The next step, he said, is to encourage Ravenna’s property owners to implement the plan’s easiest components. To be decided is what that timeline might be.

Meanwhile, council members Amy Michael and Christina West and Police Chief Jeff Wallis are working on a survey to present to downtown Ravenna business owners, merchants and residents. Once the answers are in, city leaders will have even greater insight about Ravenna’s perceived positives and negatives.

The survey may dovetail with Main Street Ravenna plan, but may go beyond it, Michael said.

New fence rules approved

Also on Monday, Ravenna City Council approved restrictions on fences, hedges and walls within city limits.

Under the new regulations, fences, walls and hedges must still be two feet from the property line and three feet high — unless the fence is chain link or wrought iron, or vinyl with vertical openings of at least three inches. Then the fences can be four feet high, and no privacy slats are allowed.

Council decided to make the change after learning that fence manufacturers consider a three-foot fence to be a special order request, with the extra costs that entails, City Engineer Bob Finney said.

Fences from the front corner of residents’ homes to the rear yard may be up to six feet high, and corner lots will be treated as having two front yards, according to the new rules.

Shrubs, trees and hedges must be maintained and may be higher than six feet providing they don’t block or overhang the sidewalk. There must be eight feet of clearance from the sidewalk to each tree’s lowest branch.

Barbed wire fences will not be permitted in residentially zoned districts or in the city’s Central Business District. Where it is permitted, barbed wire must be at least six feet from the ground and must be slanted inward toward the interior of the property.

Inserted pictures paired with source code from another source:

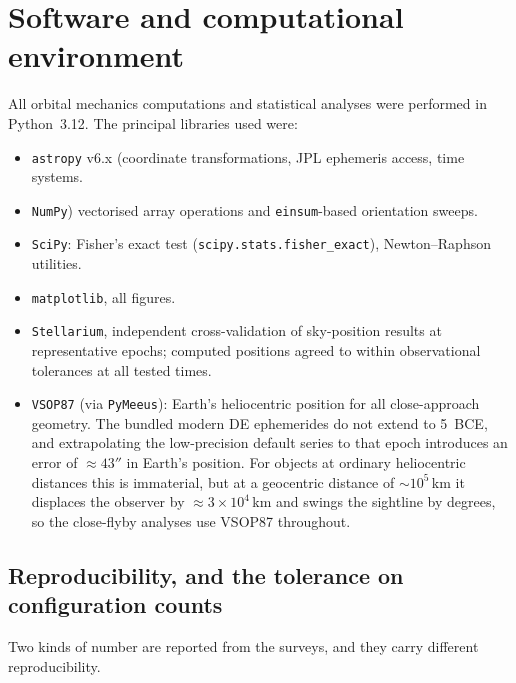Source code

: \documentclass[11pt,a4paper]{article}
\begin{document}
\section{Software and computational environment}

All orbital mechanics computations and statistical analyses were performed
in Python~3.12. The principal libraries used were:

\begin{itemize}
  \item \texttt{astropy} v6.x\cite{astropy2022} (coordinate
    transformations, JPL ephemeris access, time systems.
  \item \texttt{NumPy}\cite{harris2020}) vectorised array operations
    and \texttt{einsum}-based orientation sweeps.
  \item \texttt{SciPy}\cite{virtanen2020}: Fisher's exact test
    (\texttt{scipy.stats.fisher\_exact}), Newton--Raphson utilities.
  \item \texttt{matplotlib}\cite{hunter2007}, all figures.
  \item \texttt{Stellarium}\cite{stellarium2021}, independent cross-validation
    of sky-position results at representative epochs; computed positions
    agreed to within observational tolerances at all tested times.
  \item \texttt{VSOP87} (via \texttt{PyMeeus}): Earth's heliocentric position
    for all close-approach geometry.  The bundled modern DE ephemerides do not
    extend to 5~BCE, and extrapolating the low-precision default series to that
    epoch introduces an error of ${\approx}43''$ in Earth's position.  For
    objects at ordinary heliocentric distances this is immaterial, but at a
    geocentric distance of ${\sim}10^{5}$\,km it displaces the observer by
    ${\approx}3\times10^{4}$\,km and swings the sightline by degrees, so the
    close-flyby analyses use VSOP87 throughout.
\end{itemize}

\subsection{Reproducibility, and the tolerance on configuration counts}
\label{subsec:reproducibility}

Two kinds of number are reported from the surveys, and they carry different
reproducibility.
\end{document}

No more than three strands of barbed wire may be installed on any fence.

If a property is zoned C-1, C-2 or I-1 and abuts a residentially zoned district, barbed wire is not permitted and the prohibition is not appealable to the city’s Board of Zoning Appeals.

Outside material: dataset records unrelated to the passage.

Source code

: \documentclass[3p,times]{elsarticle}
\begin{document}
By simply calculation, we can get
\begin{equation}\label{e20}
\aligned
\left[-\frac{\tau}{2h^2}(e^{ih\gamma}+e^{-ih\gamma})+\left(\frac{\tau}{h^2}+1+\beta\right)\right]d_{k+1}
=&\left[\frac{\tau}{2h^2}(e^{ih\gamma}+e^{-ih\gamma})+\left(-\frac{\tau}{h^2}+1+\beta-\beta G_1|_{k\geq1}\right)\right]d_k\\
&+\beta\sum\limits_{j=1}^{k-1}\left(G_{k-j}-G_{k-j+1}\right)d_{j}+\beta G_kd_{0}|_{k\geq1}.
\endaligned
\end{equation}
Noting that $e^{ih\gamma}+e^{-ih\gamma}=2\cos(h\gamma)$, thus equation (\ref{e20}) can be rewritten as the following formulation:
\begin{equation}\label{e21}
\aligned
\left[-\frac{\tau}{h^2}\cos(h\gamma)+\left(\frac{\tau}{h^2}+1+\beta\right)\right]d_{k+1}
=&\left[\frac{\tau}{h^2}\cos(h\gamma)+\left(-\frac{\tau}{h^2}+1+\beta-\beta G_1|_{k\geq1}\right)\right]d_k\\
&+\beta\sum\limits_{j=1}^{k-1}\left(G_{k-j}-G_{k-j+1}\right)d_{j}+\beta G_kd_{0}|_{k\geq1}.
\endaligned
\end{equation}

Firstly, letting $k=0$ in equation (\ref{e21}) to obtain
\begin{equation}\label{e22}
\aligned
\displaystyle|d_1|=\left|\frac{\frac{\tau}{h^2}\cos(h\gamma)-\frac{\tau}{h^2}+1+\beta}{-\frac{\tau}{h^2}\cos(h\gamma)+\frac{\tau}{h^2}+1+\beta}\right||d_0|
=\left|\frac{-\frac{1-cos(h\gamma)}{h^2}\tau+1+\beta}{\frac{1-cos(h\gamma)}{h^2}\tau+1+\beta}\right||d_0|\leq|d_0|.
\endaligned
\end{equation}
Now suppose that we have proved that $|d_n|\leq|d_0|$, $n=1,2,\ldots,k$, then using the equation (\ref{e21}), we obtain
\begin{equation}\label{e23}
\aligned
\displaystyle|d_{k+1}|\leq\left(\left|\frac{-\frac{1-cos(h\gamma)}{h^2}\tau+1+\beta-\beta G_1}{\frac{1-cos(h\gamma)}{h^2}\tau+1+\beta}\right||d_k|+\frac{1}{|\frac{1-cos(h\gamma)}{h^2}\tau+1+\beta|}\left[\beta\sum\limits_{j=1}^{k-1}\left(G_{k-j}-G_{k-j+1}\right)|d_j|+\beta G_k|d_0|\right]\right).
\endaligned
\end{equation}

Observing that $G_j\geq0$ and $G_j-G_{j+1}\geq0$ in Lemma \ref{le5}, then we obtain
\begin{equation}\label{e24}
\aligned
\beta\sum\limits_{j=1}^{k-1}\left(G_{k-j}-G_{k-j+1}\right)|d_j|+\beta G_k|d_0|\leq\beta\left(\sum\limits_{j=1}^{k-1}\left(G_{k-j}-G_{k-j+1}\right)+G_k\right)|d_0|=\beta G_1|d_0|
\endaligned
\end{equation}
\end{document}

Council decided to tighten the barbed wire restrictions after a local company received BZA clearance to install a security fence.

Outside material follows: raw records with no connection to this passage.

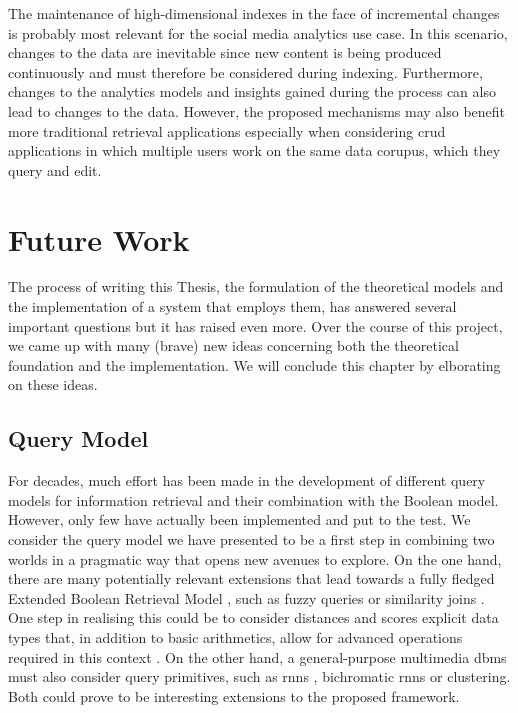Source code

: The maintenance of high-dimensional indexes in the face of incremental changes is probably most relevant for the social media analytics use case. In this scenario, changes to the data are inevitable since new content is being produced continuously and must therefore be considered during indexing. Furthermore, changes to the analytics models and insights gained during the process can also lead to changes to the data. However, the proposed mechanisms may also benefit more traditional retrieval applications especially when considering \acrshort{crud} applications in which multiple users work on the same data corupus, which they query and edit.

\section{Future Work}

The process of writing this Thesis, the formulation of the theoretical models and the implementation of a system that employs them, has answered several important questions but it has raised even more. Over the course of this project, we came up with many (brave) new ideas concerning both the theoretical foundation and the implementation. We will conclude this chapter by elborating on these ideas.

\subsection{Query Model}

For decades, much effort has been made in the development of different query models for information retrieval and their combination with the Boolean model. However, only few have actually been implemented and put to the test. We consider the query model we have presented to be a first step in combining two worlds in a pragmatic way that opens new avenues to explore. On the one hand, there are many potentially relevant extensions that lead towards a fully fledged Extended Boolean Retrieval Model \cite{Salton:1983Extended}, such as fuzzy queries \cite{Umano:1983Retrieval,Bohm:2001Fast} or similarity joins \cite{Yao:2010K}. One step in realising this could be to consider distances and scores explicit data types that, in addition to basic arithmetics, allow for advanced operations required in this context \cite{Silva:2010SimDB}. On the other hand, a general-purpose multimedia \acrshort{dbms} must also consider query primitives, such as \acrshort{rnns} \cite{Korn:2000Influence}, bichromatic \acrshort{rnns} \cite{Stanoi:2001Discovery} or clustering. Both could prove to be interesting extensions to the proposed framework.

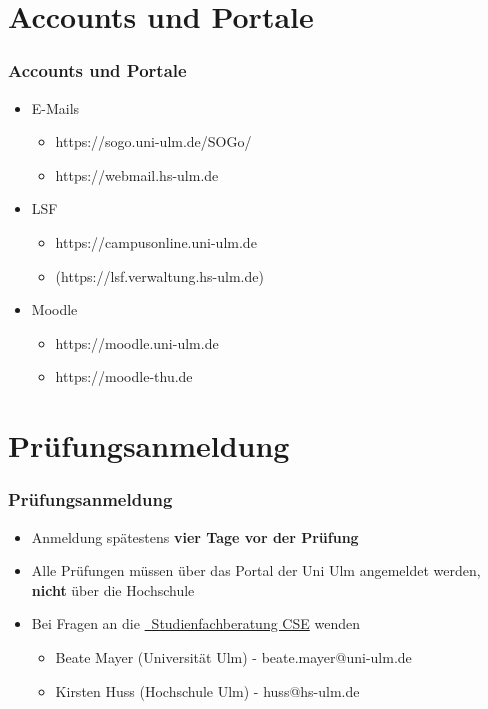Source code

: \documentclass[10pt,a4paper]{beamer}
\begin{document}
    \section{Accounts und Portale}
    \begin{frame}
        \frametitle{Accounts und Portale}
        \vfill
        \begin{itemize}
            \item E-Mails
            \vfill
            \begin{itemize}
                \item https://sogo.uni-ulm.de/SOGo/
                \vfill
                \item https://webmail.hs-ulm.de
            \end{itemize}
            \vfill
            \item LSF
            \vfill
            \begin{itemize}
                \item https://campusonline.uni-ulm.de
                \vfill
                \item (https://lsf.verwaltung.hs-ulm.de)
            \end{itemize}
            \vfill
            \item Moodle
            \vfill
            \begin{itemize}
                \item https://moodle.uni-ulm.de
                \vfill
                \item https://moodle-thu.de
            \end{itemize}
        \end{itemize}
        \vfill
    \end{frame}


    \section{Prüfungsanmeldung}
    \begin{frame}
        \frametitle{Prüfungsanmeldung}
        \vfill
        \begin{itemize}
            \item Anmeldung spätestens \textbf{vier Tage vor der Prüfung}
            \vfill
            \item Alle Prüfungen müssen über das Portal der Uni Ulm angemeldet werden, \textbf{nicht} über die Hochschule
            \vfill
            \item Bei Fragen an die \href{https://www.uni-ulm.de/mawi/mawi-cse/studienfachberatung/}{\color{ecs100}\Mundus~Studienfachberatung CSE} wenden
            \vfill
            \begin{itemize}
                \item Beate Mayer (Universität Ulm) - beate.mayer@uni-ulm.de
                \vfill
                \item Kirsten Huss (Hochschule Ulm) - huss@hs-ulm.de
            \end{itemize}
        \end{itemize}
        \vfill
    \end{frame}
\end{document}
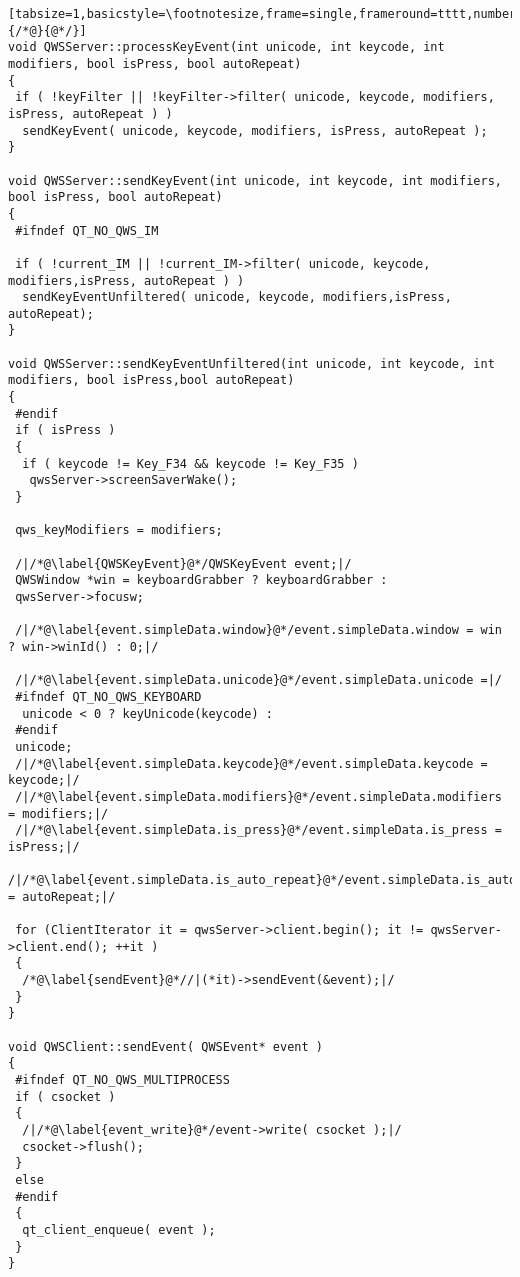 \begin{lstlisting}[tabsize=1,basicstyle=\footnotesize,frame=single,frameround=tttt,numbers=left,breaklines=true,title=\$QTDIR/src/embedded/qwindowsystem\_{}qws.cpp,escapeinside={/*@}{@*/}]
void QWSServer::processKeyEvent(int unicode, int keycode, int modifiers, bool isPress, bool autoRepeat)
{
 if ( !keyFilter || !keyFilter->filter( unicode, keycode, modifiers, isPress, autoRepeat ) )
  sendKeyEvent( unicode, keycode, modifiers, isPress, autoRepeat );
}

void QWSServer::sendKeyEvent(int unicode, int keycode, int modifiers, bool isPress, bool autoRepeat)
{
 #ifndef QT_NO_QWS_IM

 if ( !current_IM || !current_IM->filter( unicode, keycode, modifiers,isPress, autoRepeat ) )
  sendKeyEventUnfiltered( unicode, keycode, modifiers,isPress, autoRepeat);
}

void QWSServer::sendKeyEventUnfiltered(int unicode, int keycode, int modifiers, bool isPress,bool autoRepeat)
{
 #endif
 if ( isPress ) 
 {
  if ( keycode != Key_F34 && keycode != Key_F35 )
   qwsServer->screenSaverWake();
 }

 qws_keyModifiers = modifiers;

 /|/*@\label{QWSKeyEvent}@*/QWSKeyEvent event;|/
 QWSWindow *win = keyboardGrabber ? keyboardGrabber :
 qwsServer->focusw;

 /|/*@\label{event.simpleData.window}@*/event.simpleData.window = win ? win->winId() : 0;|/

 /|/*@\label{event.simpleData.unicode}@*/event.simpleData.unicode =|/
 #ifndef QT_NO_QWS_KEYBOARD
  unicode < 0 ? keyUnicode(keycode) :
 #endif
 unicode;
 /|/*@\label{event.simpleData.keycode}@*/event.simpleData.keycode = keycode;|/
 /|/*@\label{event.simpleData.modifiers}@*/event.simpleData.modifiers = modifiers;|/
 /|/*@\label{event.simpleData.is_press}@*/event.simpleData.is_press = isPress;|/
 /|/*@\label{event.simpleData.is_auto_repeat}@*/event.simpleData.is_auto_repeat = autoRepeat;|/

 for (ClientIterator it = qwsServer->client.begin(); it != qwsServer->client.end(); ++it ) 
 {
  /*@\label{sendEvent}@*//|(*it)->sendEvent(&event);|/
 }
}

void QWSClient::sendEvent( QWSEvent* event )
{
 #ifndef QT_NO_QWS_MULTIPROCESS
 if ( csocket ) 
 {
  /|/*@\label{event_write}@*/event->write( csocket );|/
  csocket->flush();
 }
 else
 #endif
 {
  qt_client_enqueue( event );
 }
}
\end{lstlisting}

“Residents don’t want to look out their windows and see barbed wire fences,” council member Robert Kairis said.

Residents who violate any part of the regulations may face a minor misdemeanor charge and be fined up to $100 per day, per offense, as long as it is not corrected.

In other business:

  • A public hearing aimed at uncooperative property owners is set for 6:45 p.m. June 7. Council is considering legislation that would require property owners to agree to required inspections to ensure that building and housing codes are in order. If they won’t, the city would be able to get court authorization to enter the property. Contact Council Clerk Chelsea Gregor to participate.
  • Council earmarked its share of proceeds from the Portage County Drug Task Force’s forfeitures and seizures fund for police department use, giving Ravenna Police Department an $8,000 payment.
  • Some 270 youths and their families participated in the city’s Easter event, and over 100 children are participating in spring soccer, council member Tim Calfee said. He welcomed Bruce Pyles as the city’s new sports coordinator and noted that all the plots in the Chestnut Hills community garden are taken, including the raised beds. Melissa Morris has been hired as the city’s summer camp supervisor, council member Amy Michael said.
  • The city will apply for a $100,000 Kubota Hometown Proud grant. If the grant, which Kairis said is more like a nationwide contest or lottery, is awarded, it would be used to improve drainage on two baseball fields and to create a story walk at Havre’s Woods.
  • In a second bid to improve Havre’s Woods, the city will apply for a NatureWorks Ohio Department of Natural Resources grant to install a restroom facility. Because of the overall price of the project, council will have to put the project out for bid even with the grant, should it be awarded.
  • Council also earmarked up to $50,000 for playground improvements at the Community Action Council Youth and Family Center.